I noticed the ITUG related quite well with the small chess club from my childhood. Equipment sales were more related to Tandem’s capability of making its passionate users talk freely about the good things of our hardware and partners software than our marketing initiatives. So, during my time within the company, where I ended as the sales director for the financial industry in 1995, pretty much all I did was try to establish between happy existing customers and the coming ones, always having them joining the user group.
Events
After leaving Tandem I came back to the place where I was born, in the South of Brazil, first as a partner of an Internet Service Provider along with a local, growing, University Centre and then I became its ICT manager, with a mission to start a development group who would create an academic ERP based on Free Software (there were already some fans of Linux and Open Source among us). In May, 2,000, while still developing our ERP, I knew, based on my previous experience, things tend to have success if you build a community around them. So we created an event called SAGU Development Seminar (SAGU was the name we gave our ERP). We got people from all over the country in our small town and gave them a CD with non-working code and several lessons on how to develop web applications with PHP and PostgreSQL. SAGU and other software developed by our group outgrew the limits of the University, originated a free software development co-operative and several spinoffs, which now provide jobs for hundreds of people.
The seven ways
The communities and projects I mentioned above are not the only ones I have been part of. I mentioned here the chess club, the Tandem Users Group and the SAGU group. I have been involved in several others along the years, mostly dedicated to free and open source software and social activities. I believe these examples, however, are good enough to give you some hints on how to engage people within communities and welcome newcomers.

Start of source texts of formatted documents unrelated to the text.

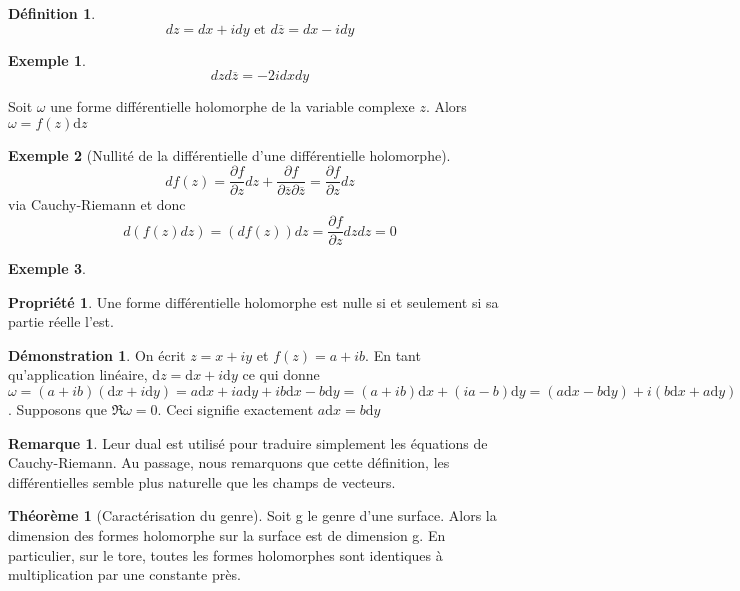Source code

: \documentclass{article}
\theoremstyle{definition} %
\newtheorem{defi}{Définition}
\newtheorem{rmq}{Remarque}
\newtheorem{thm}{Théorème}
\newtheorem{ex}{Exemple}
\newtheorem{dem}{Démonstration}
\newtheorem{propri}{Propriété}
\newcommand{\derp}[2]{\frac{\partial {#1}}{\partial {#2}}}
\newcommand{\dd}{ \mathrm{d}}
\newcommand{\1}{\mathbb{1}} %
\begin{document}
\begin{defi}
$$dz=dx + i dy \text{ et } d \overline{z}= dx - i dy$$
\end{defi}

\begin{ex}
$$dz d\overline{z} = -2i dxdy$$
\end{ex}

\begin{tcolorbox}[colback=blue!5!white,colframe=blue!75!black,title=Unicité de la différentielle holomorphe]
Soit $\omega$ une forme différentielle holomorphe de la variable complexe $z$.
Alors $\omega = f(z) \dd z$
\end{tcolorbox}

\begin{ex}[Nullité de la différentielle d'une différentielle holomorphe]
$$df(z)=\derp{f}{z} dz + \derp{f}{\overline{z} \partial \overline{z}} = \derp{f}{z} dz$$ via Cauchy-Riemann et donc 
$$d(f(z)dz)=(df(z))dz= \derp{f}{z} dz dz=0$$
\end{ex}

\begin{ex}

\end{ex}

\begin{propri}
Une forme différentielle holomorphe est nulle si et seulement si sa partie réelle l'est.
\end{propri}

\begin{dem}
On écrit $z=x+iy$ et $f(z)=a+ib$.
En tant qu'application linéaire, $\dd z= \dd x + i \dd y $ ce qui donne $\omega = (a + ib) (\dd x + i \dd y)= a \dd x + i a \dd y + i b \dd x - b \dd y= (a+ib) \dd x + (ia - b) \dd y = (a \dd x - b \dd y) + i(b \dd x + a \dd y)$.
Supposons que $\Re \omega=0$.
Ceci signifie exactement $a \dd x = b \dd y$

\end{dem}

\begin{rmq}
Leur dual est utilisé pour traduire simplement les équations de Cauchy-Riemann.
Au passage, nous remarquons que cette définition, les différentielles semble plus naturelle que les champs de vecteurs.
\end{rmq}

\begin{thm}[Caractérisation du genre]
Soit g le genre d'une surface.
Alors la dimension des formes holomorphe sur la surface est de dimension g.
En particulier, sur le tore, toutes les formes holomorphes sont identiques à multiplication par une constante près.
\end{thm}
\end{document}
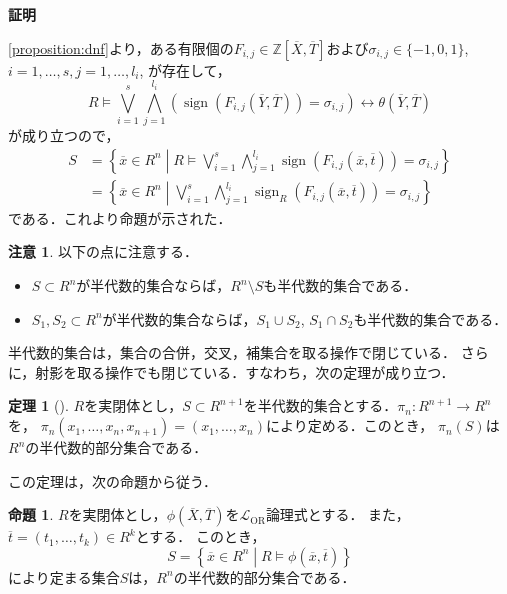 \documentclass[uplatex, dvipdfmx]{jsarticle}
\makeatletter
\numberwithin{equation}{section}
\renewenvironment{proof}[1][\proofname]{\par
  \pushQED{\qed}%
  \normalfont \topsep6\p@\@plus6\p@\relax
  \trivlist
  \item\relax
  {\bfseries
  #1\@addpunct{.}}\hspace\labelsep\ignorespaces
}{
  \popQED\endtrivlist\@endpefalse
}
\newcommand{\Z}{\mathbb{Z}}
\newcommand{\map}[3]{{#1}\colon{#2}\rightarrow{#3}}
\DeclareMathOperator{\sign}{sign}
\theoremstyle{definition}
\newtheorem{proposition}[definition]{命題}
\newtheorem{theorem}[definition]{定理}
\newtheorem{remark}[definition]{注意}
\renewcommand{\proofname}{\textbf{証明}}
\makeatother
\begin{document}
\begin{proof}
     \cref{proposition:dnf}より，ある有限個の$F_{i,j} \in \Z\left[\overline{X}, \overline{T}\right]$および$\sigma_{i,j} \in \{-1, 0 ,1\}$, $i=1, \dots, s, j = 1, \dots, l_i$, が存在して，
     \begin{equation}
          R \models
          \bigvee_{i=1}^s \bigwedge_{j=1}^{l_i}(\sign(F_{i,j}(\overline{Y}, \overline{T}))=\sigma_{i,j})
          \leftrightarrow \theta(\overline{Y},\overline{T})
     \end{equation}
     が成り立つので，
     \begin{align}
          S &= \left\{ \overline{x} \in R^n \middle| R \models \bigvee_{i=1}^s \bigwedge_{j=1}^{l_i} \sign(F_{i,j}(\overline{x}, \overline{t})) = \sigma_{i,j} \right\}\\
            &= \left\{ \overline{x} \in R^n \middle| \bigvee_{i=1}^s \bigwedge_{j=1}^{l_i} \sign_R(F_{i,j}(\overline{x}, \overline{t})) = \sigma_{i,j} \right\}
     \end{align}
     である．これより命題が示された．
\end{proof}


\begin{remark}
     以下の点に注意する．
     \begin{itemize}
          \item 
               $S \subset R^n$が半代数的集合ならば，$R^n \setminus S$も半代数的集合である．
          \item 
               $S_1, S_2 \subset R^n$が半代数的集合ならば，$S_1 \cup S_2$, $S_1 \cap S_2$も半代数的集合である．
     \end{itemize}
\end{remark}

半代数的集合は，集合の合併，交叉，補集合を取る操作で閉じている．
さらに，射影を取る操作でも閉じている．すなわち，次の定理が成り立つ．

\begin{theorem}[{\cite[Theorem 2.2.1]{MR1659509}}]\label{theorem:Tarski-Seidenberg}
     $R$を実閉体とし，$S \subset R^{n+1}$を半代数的集合とする．$\map{\pi_{n}}{R^{n+1}}{R^n}$を，
     $\pi_{n}(x_1, \dots, x_n, x_{n+1}) = (x_1, \dots, x_n)$により定める．このとき，
     $\pi_{n}(S)$は$R^n$の半代数的部分集合である．
\end{theorem}

この定理は，次の命題から従う．

\begin{proposition} \label{proposition:Seidenberg-Tarski-generalization}
     $R$を実閉体とし，$\phi\left(\overline{X}, \overline{T}\right)$を$\mathcal{L}_\mathrm{OR}$論理式とする．
     また，$\overline{t} = (t_1, \dots, t_k) \in R^k$とする．
     このとき，
     \begin{equation}
          S = \left\{\overline{x} \in R^n \middle| R \models \phi\left(\overline{x},\overline{t}\right) \right\}
     \end{equation}
     により定まる集合$S$は，$R^n$の半代数的部分集合である．
\end{proposition}
\end{document}
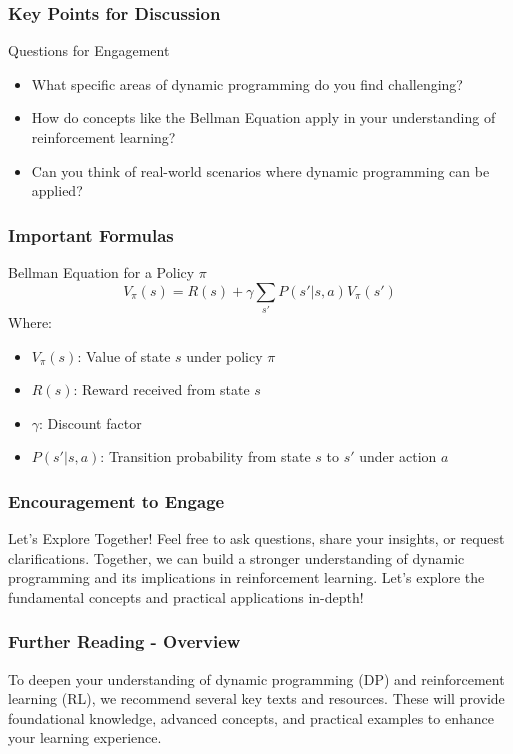 \documentclass[aspectratio=169]{beamer}
\begin{document}
\begin{frame}
  \frametitle{Key Points for Discussion}
  \begin{block}{Questions for Engagement}
    \begin{itemize}
      \item What specific areas of dynamic programming do you find challenging?
      \item How do concepts like the Bellman Equation apply in your understanding of reinforcement learning?
      \item Can you think of real-world scenarios where dynamic programming can be applied?
    \end{itemize}
  \end{block}
\end{frame}

\begin{frame}
  \frametitle{Important Formulas}
  \begin{block}{Bellman Equation for a Policy $\pi$}
    \begin{equation}
      V_{\pi}(s) = R(s) + \gamma \sum_{s'} P(s'|s, a)V_{\pi}(s')
    \end{equation}
    Where:
    \begin{itemize}
      \item $V_{\pi}(s)$: Value of state $s$ under policy $\pi$
      \item $R(s)$: Reward received from state $s$
      \item $\gamma$: Discount factor
      \item $P(s'|s, a)$: Transition probability from state $s$ to $s'$ under action $a$
    \end{itemize}
  \end{block}
\end{frame}

\begin{frame}
  \frametitle{Encouragement to Engage}
  \begin{block}{Let's Explore Together!}
    Feel free to ask questions, share your insights, or request clarifications. Together, we can build a stronger understanding of dynamic programming 
    and its implications in reinforcement learning. Let’s explore the fundamental concepts and practical applications in-depth!
  \end{block}
\end{frame}

\begin{frame}[fragile]
    \frametitle{Further Reading - Overview}
    To deepen your understanding of dynamic programming (DP) and reinforcement learning (RL), we recommend several key texts and resources. These will provide foundational knowledge, advanced concepts, and practical examples to enhance your learning experience.
\end{frame}
\end{document}
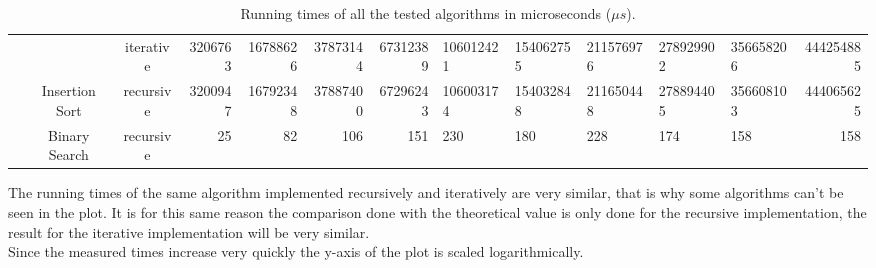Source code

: \documentclass{article}
\begin{document}
\begin{table}[h!]
{\begin{tabular}{l|cc|c|rrrrlllllr|}
 &
  \multicolumn{2}{c|}{\cellcolor[HTML]{67FD9A}} &
  \cellcolor[HTML]{67FD9A}iterative &
  \multicolumn{1}{r|}{\cellcolor[HTML]{67FD9A}3206763} &
  \multicolumn{1}{r|}{\cellcolor[HTML]{67FD9A}16788626} &
  \multicolumn{1}{r|}{\cellcolor[HTML]{67FD9A}37873144} &
  \multicolumn{1}{r|}{\cellcolor[HTML]{67FD9A}67312389} &
  \multicolumn{1}{l|}{\cellcolor[HTML]{67FD9A}106012421} &
  \multicolumn{1}{l|}{\cellcolor[HTML]{67FD9A}154062755} &
  \multicolumn{1}{l|}{\cellcolor[HTML]{67FD9A}211576976} &
  \multicolumn{1}{l|}{\cellcolor[HTML]{67FD9A}278929902} &
  \multicolumn{1}{l|}{\cellcolor[HTML]{67FD9A}356658206} &
  \cellcolor[HTML]{67FD9A}444254885 \\ \cline{4-14} 
 &
  \multicolumn{2}{c|}{\multirow{-2}{*}{\cellcolor[HTML]{67FD9A}Insertion Sort}} &
  \cellcolor[HTML]{67FD9A}recursive &
  \multicolumn{1}{r|}{\cellcolor[HTML]{67FD9A}3200947} &
  \multicolumn{1}{r|}{\cellcolor[HTML]{67FD9A}16792348} &
  \multicolumn{1}{r|}{\cellcolor[HTML]{67FD9A}37887400} &
  \multicolumn{1}{r|}{\cellcolor[HTML]{67FD9A}67296243} &
  \multicolumn{1}{l|}{\cellcolor[HTML]{67FD9A}106003174} &
  \multicolumn{1}{l|}{\cellcolor[HTML]{67FD9A}154032848} &
  \multicolumn{1}{l|}{\cellcolor[HTML]{67FD9A}211650448} &
  \multicolumn{1}{l|}{\cellcolor[HTML]{67FD9A}278894405} &
  \multicolumn{1}{l|}{\cellcolor[HTML]{67FD9A}356608103} &
  \cellcolor[HTML]{67FD9A}444065625 \\ \cline{2-14} 
 &
  \multicolumn{2}{c|}{\cellcolor[HTML]{38FFF8}Binary Search} &
  \cellcolor[HTML]{38FFF8}recursive &
  \multicolumn{1}{r|}{\cellcolor[HTML]{38FFF8}25} &
  \multicolumn{1}{r|}{\cellcolor[HTML]{38FFF8}82} &
  \multicolumn{1}{r|}{\cellcolor[HTML]{38FFF8}106} &
  \multicolumn{1}{r|}{\cellcolor[HTML]{38FFF8}151} &
  \multicolumn{1}{l|}{\cellcolor[HTML]{38FFF8}230} &
  \multicolumn{1}{l|}{\cellcolor[HTML]{38FFF8}180} &
  \multicolumn{1}{l|}{\cellcolor[HTML]{38FFF8}228} &
  \multicolumn{1}{l|}{\cellcolor[HTML]{38FFF8}174} &
  \multicolumn{1}{l|}{\cellcolor[HTML]{38FFF8}158} &
  \cellcolor[HTML]{38FFF8}158 \\ \cline{2-14} 
\end{tabular}}
\caption{Running times of all the tested algorithms in microseconds ($\mu s$).}
\end{table}

The running times of the same algorithm implemented recursively and iteratively are very similar, that is why some algorithms can't be seen in the plot. It is for this same reason the comparison done with the theoretical value is only done for the recursive implementation, the result for the iterative implementation will  be very similar. \\
Since the measured times increase very quickly the y-axis of the plot is scaled logarithmically. 
\end{document}
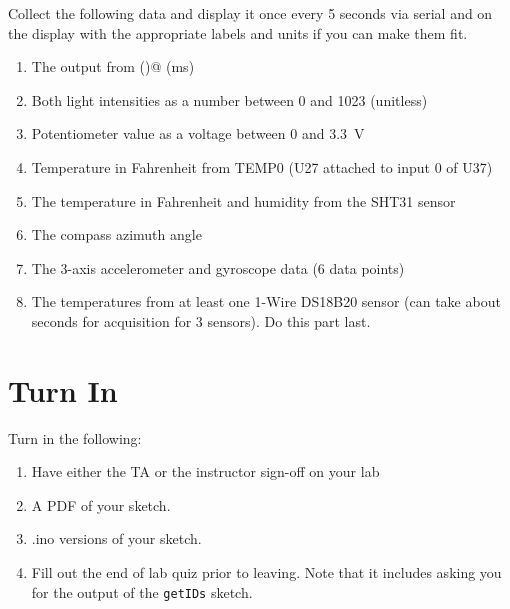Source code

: Collect the following data and display it once every 5 seconds via serial and on 
the display with the appropriate labels and units if you can make them fit.
\begin{enumerate}
	\item The output from \lstinline@millis()@ (ms)
	\item Both light intensities as a number between 0 and 1023 (unitless)
	\item Potentiometer value as a voltage between 0 and 3.3~V
	\item Temperature in Fahrenheit from TEMP0 (U27 attached to input 0 of U37)
	\item The temperature in Fahrenheit and humidity from the SHT31 sensor
	\item The compass azimuth angle
	\item The 3-axis accelerometer and gyroscope data (6 data points)
 	\item The temperatures from at least one 1-Wire DS18B20 sensor (can take about
            seconds for acquisition for 3 sensors). Do this part last.
\end{enumerate}

\section{Turn In}
Turn in the following:
\begin{enumerate}
    \item Have either the TA or the instructor sign-off on your lab
    \item A PDF of your sketch.
    \item .ino versions of your sketch.
    \item Fill out the end of lab quiz prior to leaving. Note that it includes asking you 
            for the output of the \lstinline$getIDs$ sketch. 
\end{enumerate}

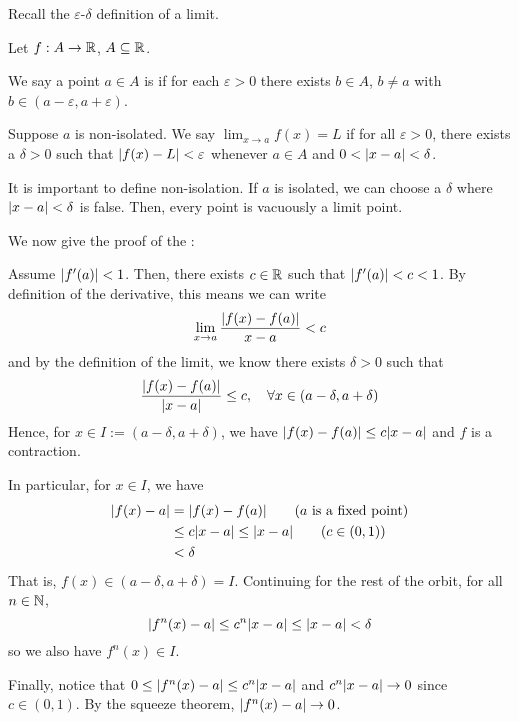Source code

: \documentclass[class=pmath370,tikz,notes]{agony}
\begin{document}
Recall the $\varepsilon$-$\delta$ definition of a limit.

\begin{defn*}
  Let $f : A \to \mathbb{R}$, $A \subseteq \mathbb{R}$.

  We say a point $a \in A$ is  if for each $\varepsilon > 0$
  there exists $b \in A$, $b \neq a$ with $b \in (a-\varepsilon,a+\varepsilon)$.

  Suppose $a$ is non-isolated. We say $\lim_{x\to a}f(x) = L$
  if for all $\varepsilon > 0$, there exists a $\delta > 0$
  such that $\abs{f(x)-L}<\varepsilon$ whenever $a \in A$ and $0 < \abs{x-a} < \delta$.
\end{defn*}

It is important to define non-isolation.
If $a$ is isolated, we can choose a $\delta$ where $\abs{x-a} < \delta$ is false.
Then, every point is vacuously a limit point.

We now give the proof of the :
\begin{prf}
  Assume $\abs{f'(a)} < 1$. Then, there exists $c \in \mathbb{R}$ such that $\abs{f'(a)} < c < 1$.
  By definition of the derivative, this means we can write
  \[ \lim_{x\to a}\frac{\abs{f(x)-f(a)}}{x-a} < c \]
  and by the definition of the limit, we know there exists $\delta > 0$ such that
  \[ \frac{\abs{f(x)-f(a)}}{\abs{x-a}} \leq c \qc{\forall x\in (a-\delta,a+\delta)} \]
  Hence, for $x \in I := (a-\delta,a+\delta)$, we have $\abs{f(x)-f(a)} \leq c\abs{x-a}$
  and $f$ is a contraction.

  In particular, for $x \in I$, we have
  \begin{align*}
    \abs{f(x) - a}
     & = \abs{f(x) - f(a)} \tag{$a$ is a fixed point}     \\
     & \leq c\abs{x-a} \leq \abs{x-a} \tag{$c \in (0,1)$} \\
     & < \delta
  \end{align*}
  That is, $f(x) \in (a-\delta,a+\delta) = I$.
  Continuing for the rest of the orbit, for all $n \in \mathbb{N}$,
  \[ \abs{f^n(x) - a} \leq c^n\abs{x-a} \leq \abs{x-a} < \delta \]
  so we also have $f^n(x) \in I$.

  Finally, notice that $0 \leq \abs{f^n(x) - a} \leq c^n\abs{x-a}$
  and $c^n\abs{x-a} \to 0$ since $c \in (0,1)$.
  By the squeeze theorem, $\abs{f^n(x)-a} \to 0$.
\end{prf}
\end{document}
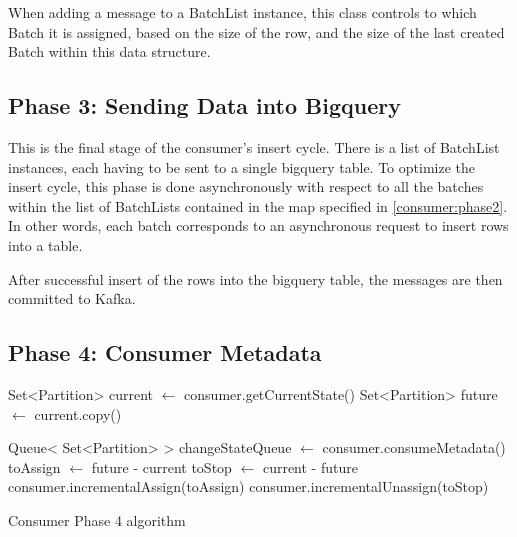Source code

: When adding a message to a BatchList instance, this class controls to which Batch it is assigned, based on the size of the row, and the size of the last created Batch within this data structure.

\subsection{Phase 3: Sending Data into Bigquery}

This is the final stage of the consumer's insert cycle. There is a list of BatchList instances, each having to be sent to a single bigquery table. To optimize the insert cycle, this phase is done asynchronously with respect to all the batches within the list of BatchLists contained in the map specified in \ref{consumer:phase2}. In other words, each batch corresponds to an asynchronous request to insert rows into a table.

After successful insert of the rows into the bigquery table, the messages are then committed to Kafka. 

\subsection{Phase 4: Consumer Metadata}

\IncMargin{1em}
\begin{algorithm}[h]
\Output{}
\BlankLine

Set<Partition> current $\gets$ consumer.getCurrentState()\;
Set<Partition> future $\gets$ current.copy()\;

Queue< Set<Partition> > changeStateQueue $\gets$ consumer.consumeMetadata()\;
toAssign $\gets$ future - current\; \label{algo:phase_4_toAssign}
toStop $\gets$ current - future\;
consumer.incrementalAssign(toAssign)\;
consumer.incrementalUnassign(toStop)\; \label{algo:phase_4_incremental_assign}

\caption{Consumer Phase 4 algorithm}
\label{algo:phase_4}
\end{algorithm}\DecMargin{1em}

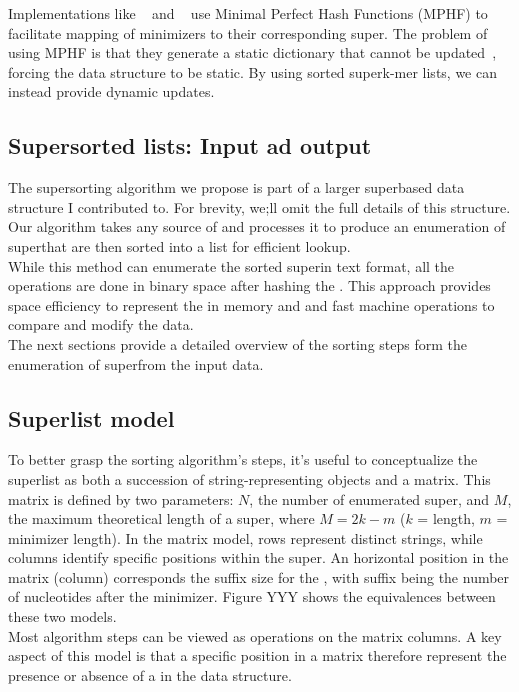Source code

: Implementations like \blight~\cite{blight} and \ssh~\cite{sshash} use Minimal Perfect Hash Functions (MPHF) to facilitate mapping of minimizers to their corresponding super\kmers. The problem of using MPHF is that they generate a static dictionary that cannot be updated~\cite{smsketch}, forcing the data structure to be static. By using sorted superk-mer lists, we can instead provide dynamic updates.

\subsection{Super\kmer sorted lists: Input ad output}
The super\kmer sorting algorithm we propose is part of a larger super\kmer based data structure I contributed to. For brevity, we;ll omit the full details of this structure. \\
Our algorithm takes any source of \kmers and processes it to produce an enumeration of super\kmers that are then sorted into a list for efficient lookup.\\
While this method can enumerate the sorted super\kmers in text format, all the operations are done in binary space after hashing the \kmers. This approach provides space efficiency to represent the \kmers in memory and and fast machine operations to compare and modify the data.\\
The next sections provide a detailed overview of the sorting steps form the enumeration of super\kmer from the input data.

\subsection{Super\kmer list model}
To better grasp the sorting algorithm's steps, it's useful to conceptualize the super\kmer list as both a succession of string-representing objects and a matrix. This matrix is defined by two parameters: $N$, the number of enumerated super\kmers, and $M$, the maximum theoretical length of a super\kmer, where $M = 2k - m$ ($k$ = \kmer length, $m$ = minimizer length). In the matrix model, rows represent distinct strings, while columns identify specific positions within the super\kmer. An horizontal position in the matrix (column) corresponds the suffix size for the \kmer, with suffix being the number of nucleotides after the minimizer. Figure YYY shows the equivalences between these two models.\\
Most algorithm steps can be viewed as operations on the matrix columns. A key aspect of this model is that a specific position in a matrix therefore represent the presence or absence of a \kmer in the data structure.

1. Believe and be passionate in what you are doing and let people know. Facilitate the contact among the chess players and let them talk about their passion and teach others about the trade and its tools and learn new ones. Be extremely honest, do not engage in ideas you do not really believe in2. Have a straight face. You will need to ask for resources, you will need to invite people to talk to your community.
3. Work on setting up stages for people to show up, other than yourself. If you are a community leader you tend to be invited for several events, take this opportunity to also give visibility to other members of your community.
4. Be focused. Know that one community will not solve all of the problems of the world. Concentrate on where your community can really help.
5. Be open to other communities. Together, several good willing communities can solve all of the problems of the world.
6. Communities have stories. People inside the community have stories. People relate very well with stories since the beginning of time. Have real, honest, engaging stories to tell.
7. Make your tools and resources available outside the community. Publish all educational material you use under a creative commons license. If you write software, make it available under a free and open source license in a place where people can easily see it. Also, make sure that everything you publish is attractive to a broad audience.